Fireball Wizard is about as straightforward in concept as it is in its title. It's a game where you play as a wizard, and (surprise!) they can shoot fireballs. With this basic, primary tool, you weave your way through brief platforming levels that don't feel too unlike mini Mega Man stages. It's a fine game for anyone looking for some new platforming challenge, but is far from feeling particularly special.
Jump, shoot, cast
Armed with your wand, a spellbook, and double-jumping abilities, Fireball Wizard has you pilot a little pixelated wizard through stages that can typically be completed in a few minutes. In these levels are typical fantasy enemies like skeletons, blobs of goo, bats, etc. as well as environmental hazards like fire pits and spikes.

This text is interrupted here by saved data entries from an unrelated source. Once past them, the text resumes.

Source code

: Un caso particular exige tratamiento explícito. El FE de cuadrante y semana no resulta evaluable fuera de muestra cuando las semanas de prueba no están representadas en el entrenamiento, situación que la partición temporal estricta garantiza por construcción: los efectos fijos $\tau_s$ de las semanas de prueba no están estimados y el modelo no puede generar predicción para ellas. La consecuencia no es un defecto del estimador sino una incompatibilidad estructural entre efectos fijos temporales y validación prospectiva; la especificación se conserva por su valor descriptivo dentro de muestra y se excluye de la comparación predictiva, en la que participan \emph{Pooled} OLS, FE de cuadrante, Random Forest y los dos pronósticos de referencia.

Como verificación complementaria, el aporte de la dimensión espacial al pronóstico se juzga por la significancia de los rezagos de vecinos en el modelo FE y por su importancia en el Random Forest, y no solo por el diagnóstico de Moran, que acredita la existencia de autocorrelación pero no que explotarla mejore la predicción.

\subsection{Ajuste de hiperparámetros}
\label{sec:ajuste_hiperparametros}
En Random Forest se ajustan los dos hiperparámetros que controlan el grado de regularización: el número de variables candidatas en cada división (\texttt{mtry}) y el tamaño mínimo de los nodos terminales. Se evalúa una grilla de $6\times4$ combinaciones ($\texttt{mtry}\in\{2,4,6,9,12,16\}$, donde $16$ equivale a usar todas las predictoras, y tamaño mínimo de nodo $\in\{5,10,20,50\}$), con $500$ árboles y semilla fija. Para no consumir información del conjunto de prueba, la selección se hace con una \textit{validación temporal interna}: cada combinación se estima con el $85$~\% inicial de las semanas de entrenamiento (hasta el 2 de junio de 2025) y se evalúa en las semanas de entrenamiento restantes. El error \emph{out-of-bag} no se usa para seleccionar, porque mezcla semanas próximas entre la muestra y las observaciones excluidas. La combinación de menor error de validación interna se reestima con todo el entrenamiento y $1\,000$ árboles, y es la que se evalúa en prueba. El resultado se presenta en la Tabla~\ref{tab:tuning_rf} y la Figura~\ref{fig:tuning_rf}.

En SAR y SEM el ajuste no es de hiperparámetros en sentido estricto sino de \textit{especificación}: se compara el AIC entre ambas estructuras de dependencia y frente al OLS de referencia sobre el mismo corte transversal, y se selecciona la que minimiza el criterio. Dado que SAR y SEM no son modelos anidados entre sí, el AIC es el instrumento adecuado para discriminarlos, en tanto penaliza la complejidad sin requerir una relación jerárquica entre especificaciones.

The goal of these levels is simply to reach the exit, though killing enemies rewards coins that can be used on upgrades and there is a secret area in each level that can grant more rewards. At the end of each level, there is a bonus mini-game that can give you even more coins before placing you back in an overworld where you can revisit old levels, go upgrade your wand, play some mini-games, or move on to the next challenge.
As you move through Fireball Wizard, you also gain access to non-fireball spells to add to your spellbook. You can activate your spellbook at any time in-game, and doing so pauses the game while you choose what to cast. These spells almost all have a corollary to platforming powers you've seen in previous games. For example, there's a freeze spell that can destroy walls that you were previously not able to move past and a spell you can cast mid-air to do a "stomp" move through breakable blocks below you.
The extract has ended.